Sulfate isotopes in precipitation and streamwater, Hubbard Brook Experimental Forest, 1966 - 1994

Sulfur deposition in the northeastern U.S. has been decreasing since the 1970s and there has been a concomitant decrease in the SO4 lost from drainage waters from forest catchments of this region. It has been established previously that the SO4 lost from drainage waters exceeds SO4 inputs in bulk precipitation, but the cause for this imbalance has not been resolved. The use of stable S isotopes and the availability of archived bulk precipitation and stream water samples at the Hubbard Brook Experimental Forest (HBEF) in New Hampshire provided a unique opportunity to evaluate potential sources and sinks of S by analyzing the long-term patterns (1966–1994) of the d34S values of SO4. In bulk precipitation adjacent to the Ecosystem Laboratory and near Watershed 6 the d34S values were greater (mean: 4.5 and 4.2l, respectively) and showed more variation (variance: 0.49 and 0.30) than stream samples from Watersheds 5 (W5) and 6 (W6) (mean: 3.2 and 3.7; variance: 0.09 and 0.08, respectively). These results are consistent with other studies in forest catchments that have combined results for mass balances with stable S isotopes. These results indicate that for those sites, including the HBEF, where atmospheric inputs are 10 kg S ha-1 yr-1, most of the deposited SO4 cycles through the biomass before it is released to stream water.
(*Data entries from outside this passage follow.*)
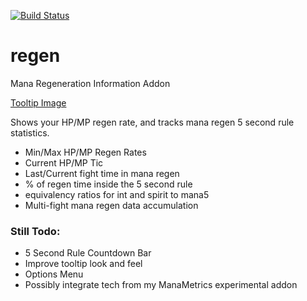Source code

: [![Build Status](https://travis-ci.org/sylvanaar/regen.svg?branch=master)](https://travis-ci.org/sylvanaar/regen)

# regen
Mana Regeneration Information Addon

[Tooltip Image](https://imgur.com/tmUYKw0)

Shows your HP/MP regen rate, and tracks mana regen 5 second rule statistics. 

* Min/Max HP/MP Regen Rates 
* Current HP/MP Tic 
* Last/Current fight time in mana regen 
* % of regen time inside the 5 second rule 
* equivalency ratios for int and spirit to mana5 
* Multi-fight mana regen data accumulation

 
### Still Todo:
* 5 Second Rule Countdown Bar
* Improve tooltip look and feel
* Options Menu
* Possibly integrate tech from my ManaMetrics experimental addon
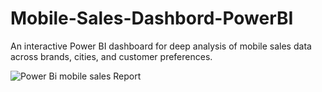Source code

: # Mobile-Sales-Dashbord-PowerBI
An interactive Power BI dashboard for deep analysis of mobile sales data across brands, cities, and customer preferences.

![Power Bi mobile sales Report](https://github.com/user-attachments/assets/f2d664e1-662a-455e-989a-15acb29882d2)
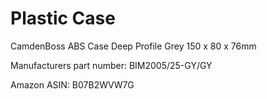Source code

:# Plastic Case

CamdenBoss ABS Case Deep Profile Grey 150 x 80 x 76mm 

Manufacturers part number: BIM2005/25-GY/GY

Amazon ASIN: B07B2WVW7G
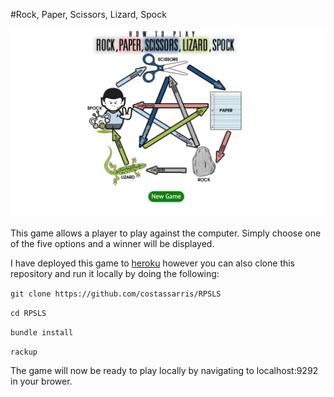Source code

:#Rock, Paper, Scissors, Lizard, Spock

![ScreenShot](https://github.com/costassarris/RPSLS/blob/master/public/images/screenshot.png)

This game allows a player to play against the computer. Simply choose one of the five options and a winner will be displayed.

I have deployed this game to [heroku](http://play-rpsls.herokuapp.com) however you can also clone this repository and run it locally by doing the following:

`git clone https://github.com/costassarris/RPSLS`

`cd RPSLS`

`bundle install`

`rackup`

The game will now be ready to play locally by navigating to localhost:9292 in your brower.
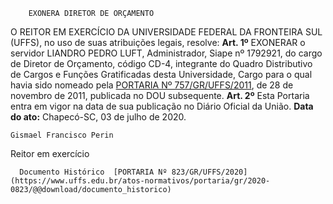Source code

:         EXONERA DIRETOR DE ORÇAMENTO  

 O REITOR EM EXERCÍCIO DA UNIVERSIDADE FEDERAL DA FRONTEIRA SUL (UFFS), no uso de suas atribuições legais, resolve:   **Art. 1º**  EXONERAR o servidor LIANDRO PEDRO LUFT, Administrador, Siape nº 1792921, do cargo de Diretor de Orçamento, código CD-4, integrante do Quadro Distributivo de Cargos e Funções Gratificadas desta Universidade, Cargo para o qual havia sido nomeado pela [PORTARIA Nº 757/GR/UFFS/2011](https://www.uffs.edu.br/atos-normativos/portaria/gr/2011-0757), de 28 de novembro de 2011, publicada no DOU subsequente.   **Art. 2º**  Esta Portaria entra em vigor na data de sua publicação no Diário Oficial da União.        **Data do ato:** Chapecó-SC, 03 de julho de 2020.   
 

    Gismael Francisco Perin   
 Reitor em exercício 

      Documento Histórico  [PORTARIA Nº 823/GR/UFFS/2020](https://www.uffs.edu.br/atos-normativos/portaria/gr/2020-0823/@@download/documento_historico)     
      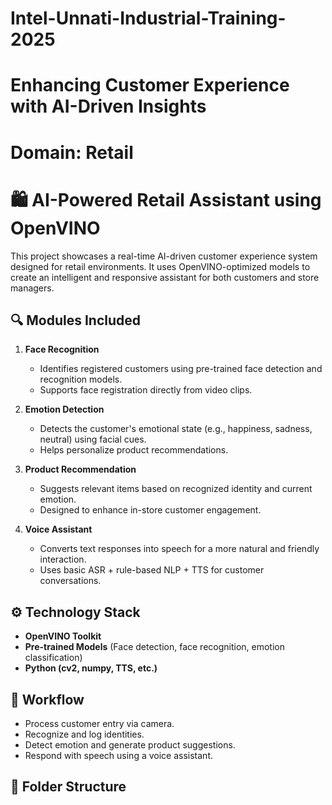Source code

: # Intel-Unnati-Industrial-Training-2025

# Enhancing Customer Experience with AI-Driven Insights

# Domain: Retail

# 🛍️ AI-Powered Retail Assistant using OpenVINO

This project showcases a real-time AI-driven customer experience system designed for retail environments. It uses OpenVINO-optimized models to create an intelligent and responsive assistant for both customers and store managers.

## 🔍 Modules Included

1. **Face Recognition**
   - Identifies registered customers using pre-trained face detection and recognition models.
   - Supports face registration directly from video clips.

2. **Emotion Detection**
   - Detects the customer's emotional state (e.g., happiness, sadness, neutral) using facial cues.
   - Helps personalize product recommendations.

3. **Product Recommendation**
   - Suggests relevant items based on recognized identity and current emotion.
   - Designed to enhance in-store customer engagement.

4. **Voice Assistant**
   - Converts text responses into speech for a more natural and friendly interaction.
   - Uses basic ASR + rule-based NLP + TTS for customer conversations.

## ⚙️ Technology Stack

- **OpenVINO Toolkit**
- **Pre-trained Models** (Face detection, face recognition, emotion classification)
- **Python (cv2, numpy, TTS, etc.)**

## 🧠 Workflow

- Process customer entry via camera.
- Recognize and log identities.
- Detect emotion and generate product suggestions.
- Respond with speech using a voice assistant.

## 📁 Folder Structure

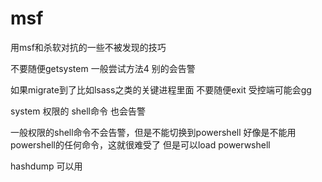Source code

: # msf

用msf和杀软对抗的一些不被发现的技巧

不要随便getsystem 一般尝试方法4 别的会告警



如果migrate到了比如lsass之类的关键进程里面 不要随便exit 受控端可能会gg



system 权限的 shell命令 也会告警

一般权限的shell命令不会告警，但是不能切换到powershell  好像是不能用powershell的任何命令，这就很难受了 但是可以load powerwshell



hashdump 可以用
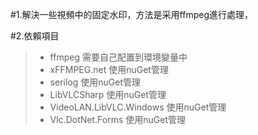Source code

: #1.解決一些視頻中的固定水印，方法是采用ffmpeg進行處理，

#2.依賴項目
>* ffmpeg  需要自己配置到環境變量中
>* xFFMPEG.net  使用nuGet管理
>* serilog      使用nuGet管理
>* LibVLCSharp                       使用nuGet管理
>* VideoLAN.LibVLC.Windows           使用nuGet管理
>* Vlc.DotNet.Forms                  使用nuGet管理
Results from W5, which had a whole-tree harvest in 1983–1984 showed that adsorption/desorption processes play an important role in regulating net SO4 retention for this watershed-ecosystem. Although the isotopic results suggest the importance of S mineralization, conclusive evidence that there is net mineralization has not yet been shown. However, S mass balances and the isotopic result are consistent with the mineralization of organic S being a major contributor to the SO4 in stream waters at the HBEF.